■ THE INPUT ■
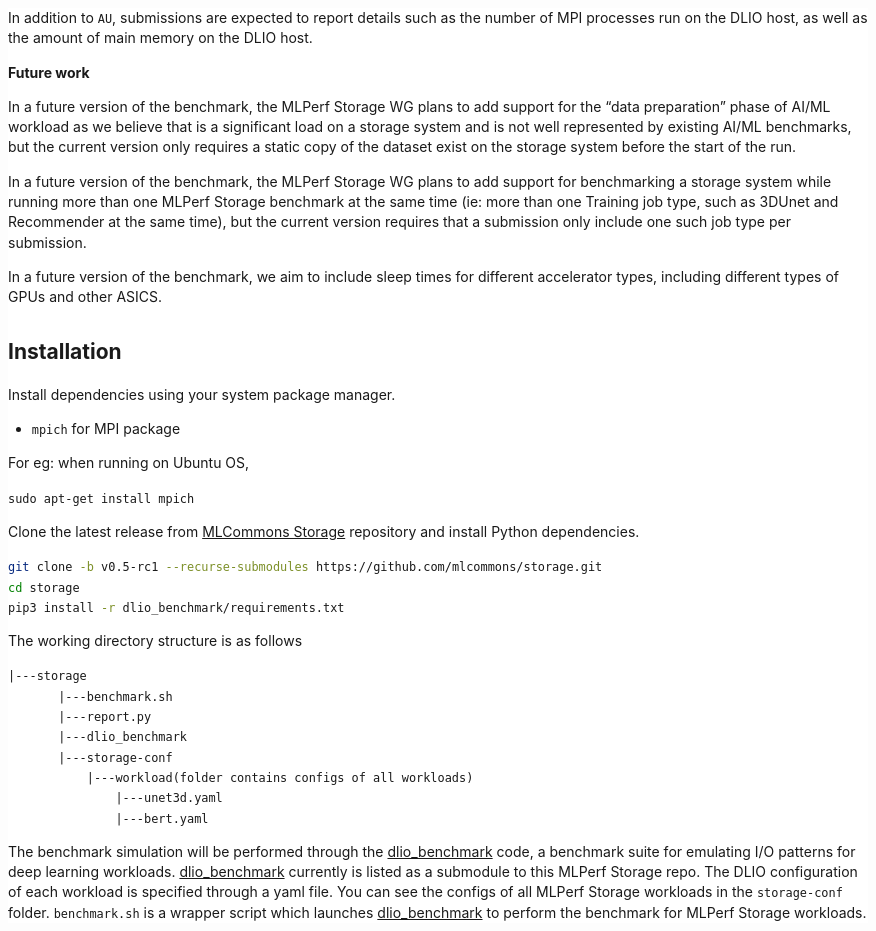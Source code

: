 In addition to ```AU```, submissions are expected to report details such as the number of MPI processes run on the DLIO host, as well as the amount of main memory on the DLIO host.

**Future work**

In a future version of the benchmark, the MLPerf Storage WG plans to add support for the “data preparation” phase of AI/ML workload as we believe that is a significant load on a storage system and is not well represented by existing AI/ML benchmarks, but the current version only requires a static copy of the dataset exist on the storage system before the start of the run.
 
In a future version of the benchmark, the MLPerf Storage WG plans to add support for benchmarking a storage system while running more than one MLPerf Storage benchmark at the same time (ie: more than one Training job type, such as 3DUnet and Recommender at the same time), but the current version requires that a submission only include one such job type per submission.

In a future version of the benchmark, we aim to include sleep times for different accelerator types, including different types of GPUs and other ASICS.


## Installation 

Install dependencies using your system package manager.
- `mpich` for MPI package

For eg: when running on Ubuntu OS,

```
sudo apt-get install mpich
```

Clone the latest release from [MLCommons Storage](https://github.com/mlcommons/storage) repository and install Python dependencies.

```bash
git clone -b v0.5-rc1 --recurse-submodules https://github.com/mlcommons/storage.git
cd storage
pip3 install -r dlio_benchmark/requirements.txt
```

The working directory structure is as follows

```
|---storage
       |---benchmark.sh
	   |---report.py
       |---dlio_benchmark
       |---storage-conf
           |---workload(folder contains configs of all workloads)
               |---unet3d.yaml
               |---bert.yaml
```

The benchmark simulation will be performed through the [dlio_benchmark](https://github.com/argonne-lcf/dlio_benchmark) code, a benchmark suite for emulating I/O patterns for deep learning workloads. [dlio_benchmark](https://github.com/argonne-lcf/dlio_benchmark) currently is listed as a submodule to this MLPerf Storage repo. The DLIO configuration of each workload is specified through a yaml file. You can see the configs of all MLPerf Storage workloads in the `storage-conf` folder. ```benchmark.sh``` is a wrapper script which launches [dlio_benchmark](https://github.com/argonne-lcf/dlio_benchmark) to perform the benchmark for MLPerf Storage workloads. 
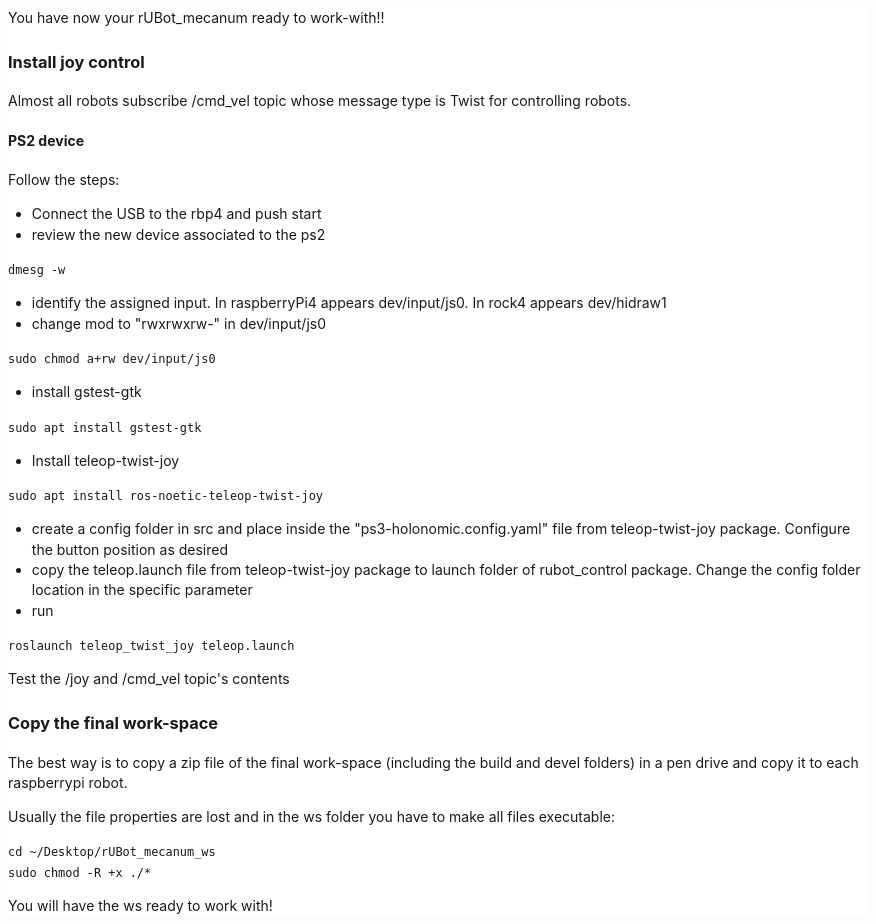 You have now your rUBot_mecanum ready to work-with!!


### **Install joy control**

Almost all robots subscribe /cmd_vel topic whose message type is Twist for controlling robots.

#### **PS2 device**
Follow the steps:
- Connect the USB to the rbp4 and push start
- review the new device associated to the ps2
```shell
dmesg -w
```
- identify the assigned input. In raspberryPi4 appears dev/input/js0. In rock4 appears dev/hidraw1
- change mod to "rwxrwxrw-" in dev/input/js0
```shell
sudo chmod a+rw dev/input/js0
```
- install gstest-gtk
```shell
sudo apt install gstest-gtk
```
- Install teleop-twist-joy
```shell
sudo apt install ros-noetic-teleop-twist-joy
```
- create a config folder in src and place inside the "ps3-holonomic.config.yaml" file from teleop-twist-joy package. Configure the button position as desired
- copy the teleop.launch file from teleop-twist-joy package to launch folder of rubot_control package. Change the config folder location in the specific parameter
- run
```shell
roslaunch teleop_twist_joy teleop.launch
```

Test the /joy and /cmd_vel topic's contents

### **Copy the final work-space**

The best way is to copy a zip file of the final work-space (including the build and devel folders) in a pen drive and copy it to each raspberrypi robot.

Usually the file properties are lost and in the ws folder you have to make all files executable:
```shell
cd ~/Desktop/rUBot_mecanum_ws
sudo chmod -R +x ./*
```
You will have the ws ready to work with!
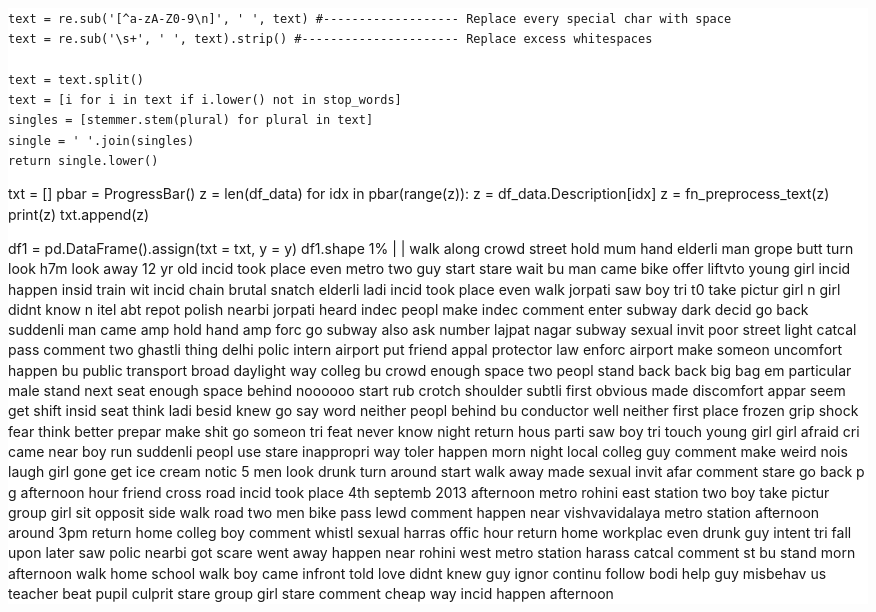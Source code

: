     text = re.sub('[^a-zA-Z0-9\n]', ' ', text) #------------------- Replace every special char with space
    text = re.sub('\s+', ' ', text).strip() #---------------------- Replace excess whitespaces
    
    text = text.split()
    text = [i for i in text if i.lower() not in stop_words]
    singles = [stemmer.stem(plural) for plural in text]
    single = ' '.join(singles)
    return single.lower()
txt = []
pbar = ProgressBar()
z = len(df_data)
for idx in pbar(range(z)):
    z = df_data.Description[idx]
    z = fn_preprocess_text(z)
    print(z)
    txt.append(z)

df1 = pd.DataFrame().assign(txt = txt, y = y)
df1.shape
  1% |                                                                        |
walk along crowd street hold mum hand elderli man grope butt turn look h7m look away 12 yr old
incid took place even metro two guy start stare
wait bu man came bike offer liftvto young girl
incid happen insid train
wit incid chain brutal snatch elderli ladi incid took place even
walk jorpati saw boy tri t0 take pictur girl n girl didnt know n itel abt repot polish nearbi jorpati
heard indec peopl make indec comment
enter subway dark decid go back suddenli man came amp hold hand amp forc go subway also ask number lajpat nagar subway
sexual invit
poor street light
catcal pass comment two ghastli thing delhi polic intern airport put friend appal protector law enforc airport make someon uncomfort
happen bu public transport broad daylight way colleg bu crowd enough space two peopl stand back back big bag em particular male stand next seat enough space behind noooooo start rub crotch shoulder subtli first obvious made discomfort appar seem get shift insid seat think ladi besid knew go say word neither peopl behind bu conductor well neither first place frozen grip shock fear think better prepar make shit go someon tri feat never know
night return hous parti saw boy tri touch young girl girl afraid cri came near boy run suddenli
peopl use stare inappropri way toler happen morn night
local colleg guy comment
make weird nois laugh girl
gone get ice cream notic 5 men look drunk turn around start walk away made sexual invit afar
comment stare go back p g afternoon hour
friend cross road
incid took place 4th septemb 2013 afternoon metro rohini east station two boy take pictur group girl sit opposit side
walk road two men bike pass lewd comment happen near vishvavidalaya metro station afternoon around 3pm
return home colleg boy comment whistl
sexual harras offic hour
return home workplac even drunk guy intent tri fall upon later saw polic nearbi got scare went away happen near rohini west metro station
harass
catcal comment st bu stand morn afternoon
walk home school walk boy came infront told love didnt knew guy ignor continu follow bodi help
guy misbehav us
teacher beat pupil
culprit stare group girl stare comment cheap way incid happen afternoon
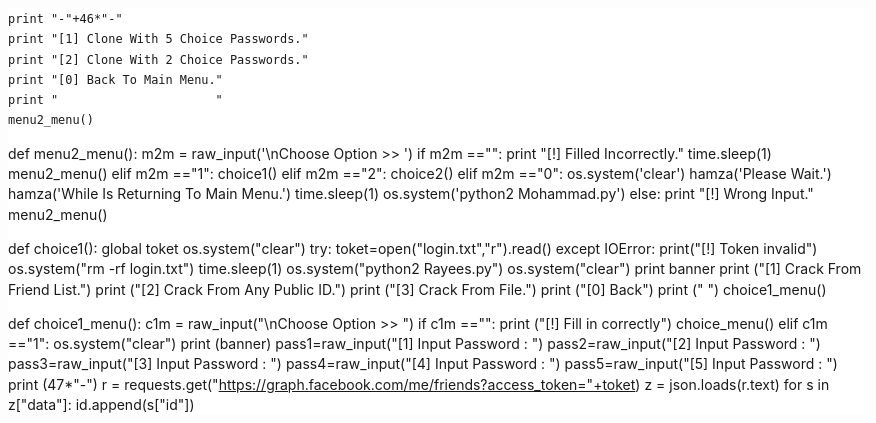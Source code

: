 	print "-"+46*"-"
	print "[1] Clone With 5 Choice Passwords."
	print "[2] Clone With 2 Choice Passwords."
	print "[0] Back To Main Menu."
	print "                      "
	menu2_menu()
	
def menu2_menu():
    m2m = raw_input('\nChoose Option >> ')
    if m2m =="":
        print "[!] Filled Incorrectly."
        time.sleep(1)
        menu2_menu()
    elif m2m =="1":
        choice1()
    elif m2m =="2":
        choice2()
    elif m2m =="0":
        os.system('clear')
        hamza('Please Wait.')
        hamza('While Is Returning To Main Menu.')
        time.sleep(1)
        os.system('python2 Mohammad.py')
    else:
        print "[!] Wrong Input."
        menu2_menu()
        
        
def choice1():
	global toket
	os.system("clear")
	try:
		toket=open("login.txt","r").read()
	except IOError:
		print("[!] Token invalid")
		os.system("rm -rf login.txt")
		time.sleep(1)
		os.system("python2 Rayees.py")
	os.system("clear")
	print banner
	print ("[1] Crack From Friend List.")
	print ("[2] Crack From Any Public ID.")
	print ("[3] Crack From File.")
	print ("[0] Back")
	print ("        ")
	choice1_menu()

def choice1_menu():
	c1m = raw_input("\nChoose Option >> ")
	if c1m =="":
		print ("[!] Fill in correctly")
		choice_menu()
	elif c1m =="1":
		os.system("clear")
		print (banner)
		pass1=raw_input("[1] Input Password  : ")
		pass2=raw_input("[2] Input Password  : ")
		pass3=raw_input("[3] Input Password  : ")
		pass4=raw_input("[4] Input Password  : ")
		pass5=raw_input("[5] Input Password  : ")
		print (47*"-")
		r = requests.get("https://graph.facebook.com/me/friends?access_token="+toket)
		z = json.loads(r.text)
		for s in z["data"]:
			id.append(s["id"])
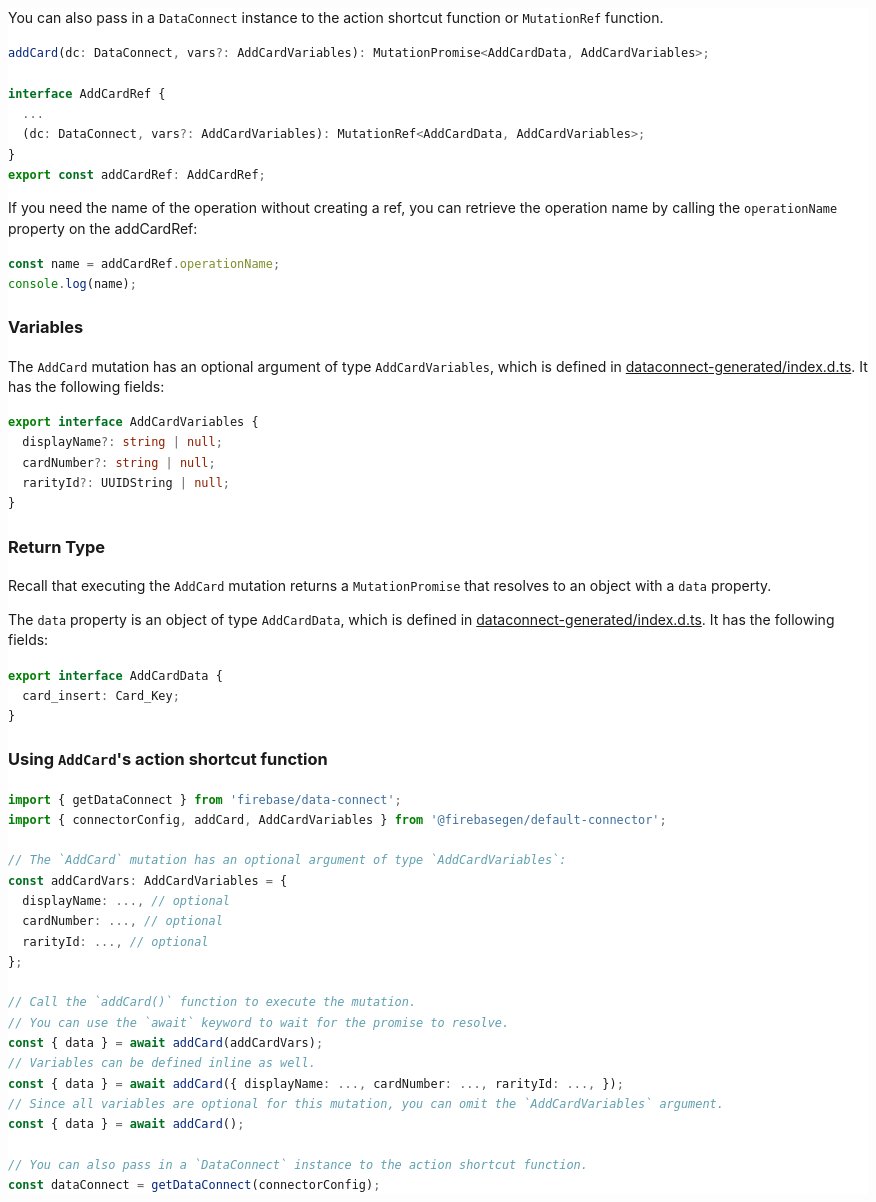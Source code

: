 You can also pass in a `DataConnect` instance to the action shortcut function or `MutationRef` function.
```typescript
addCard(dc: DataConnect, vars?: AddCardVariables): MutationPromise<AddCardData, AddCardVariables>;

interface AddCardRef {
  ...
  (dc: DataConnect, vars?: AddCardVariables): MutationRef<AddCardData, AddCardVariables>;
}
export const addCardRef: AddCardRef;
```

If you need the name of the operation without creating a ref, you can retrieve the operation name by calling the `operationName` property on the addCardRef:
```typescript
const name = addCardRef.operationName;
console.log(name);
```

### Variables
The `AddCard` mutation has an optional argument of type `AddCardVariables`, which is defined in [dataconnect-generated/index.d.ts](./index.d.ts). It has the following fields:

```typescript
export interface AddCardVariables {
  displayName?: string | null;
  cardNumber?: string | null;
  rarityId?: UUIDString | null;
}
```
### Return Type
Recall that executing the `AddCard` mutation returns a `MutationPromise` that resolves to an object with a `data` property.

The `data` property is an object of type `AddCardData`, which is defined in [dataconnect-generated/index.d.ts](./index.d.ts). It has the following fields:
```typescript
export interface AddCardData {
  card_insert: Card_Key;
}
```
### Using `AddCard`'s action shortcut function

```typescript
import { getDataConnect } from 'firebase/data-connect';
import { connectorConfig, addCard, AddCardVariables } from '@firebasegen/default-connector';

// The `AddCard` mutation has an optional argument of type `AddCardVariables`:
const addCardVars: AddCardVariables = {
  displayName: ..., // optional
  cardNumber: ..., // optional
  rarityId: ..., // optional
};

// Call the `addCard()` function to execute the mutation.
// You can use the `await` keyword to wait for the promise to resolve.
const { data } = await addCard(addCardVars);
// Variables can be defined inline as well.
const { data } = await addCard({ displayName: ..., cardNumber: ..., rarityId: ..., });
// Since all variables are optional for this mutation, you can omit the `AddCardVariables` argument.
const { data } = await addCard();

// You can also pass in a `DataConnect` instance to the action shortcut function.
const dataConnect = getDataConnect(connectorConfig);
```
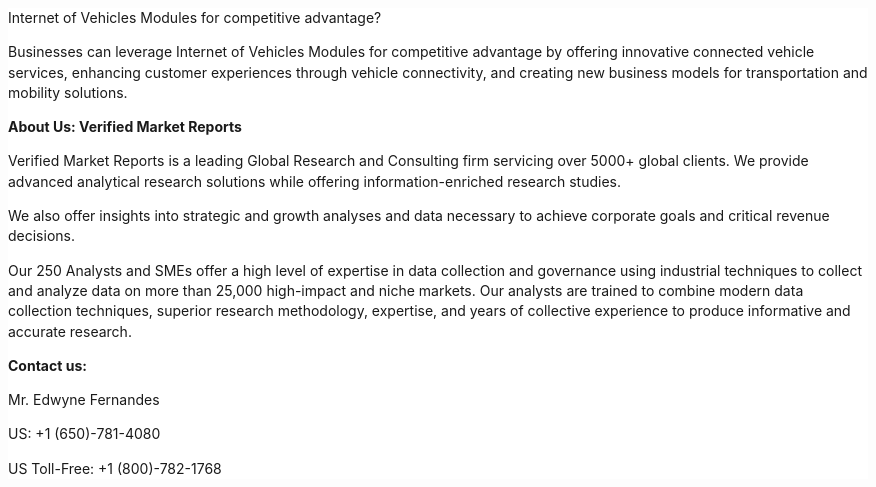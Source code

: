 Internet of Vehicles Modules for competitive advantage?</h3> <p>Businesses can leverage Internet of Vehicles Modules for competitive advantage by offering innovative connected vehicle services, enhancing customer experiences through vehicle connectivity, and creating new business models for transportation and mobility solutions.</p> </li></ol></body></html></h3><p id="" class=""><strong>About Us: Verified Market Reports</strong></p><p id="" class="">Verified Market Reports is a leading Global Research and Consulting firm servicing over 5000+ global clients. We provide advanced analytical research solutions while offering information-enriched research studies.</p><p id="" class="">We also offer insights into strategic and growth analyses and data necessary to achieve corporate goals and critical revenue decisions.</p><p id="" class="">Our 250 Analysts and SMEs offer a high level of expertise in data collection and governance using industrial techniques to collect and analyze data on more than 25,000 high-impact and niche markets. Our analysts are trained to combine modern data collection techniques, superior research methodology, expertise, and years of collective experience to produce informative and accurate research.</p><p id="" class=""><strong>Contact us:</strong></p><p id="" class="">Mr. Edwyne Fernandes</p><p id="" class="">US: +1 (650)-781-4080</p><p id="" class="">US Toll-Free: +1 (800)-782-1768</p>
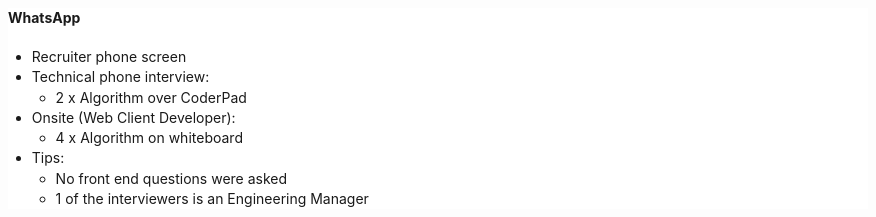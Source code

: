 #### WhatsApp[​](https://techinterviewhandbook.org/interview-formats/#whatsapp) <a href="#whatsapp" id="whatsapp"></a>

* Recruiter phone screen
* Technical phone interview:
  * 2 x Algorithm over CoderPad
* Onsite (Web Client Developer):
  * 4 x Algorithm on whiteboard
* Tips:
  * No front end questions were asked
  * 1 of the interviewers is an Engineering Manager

■ TASK TO COMPLETE ■
Please give an exact copy of the entries above, from the line with "- create a config" down to the line with "### **Copy the final work-space**", inclusive, and nothing else.

■ RESPONSE ■
- create a config folder in src and place inside the "ps3-holonomic.config.yaml" file from teleop-twist-joy package. Configure the button position as desired
- copy the teleop.launch file from teleop-twist-joy package to launch folder of rubot_control package. Change the config folder location in the specific parameter
- run
```shell
roslaunch teleop_twist_joy teleop.launch
```

Test the /joy and /cmd_vel topic's contents

### **Copy the final work-space**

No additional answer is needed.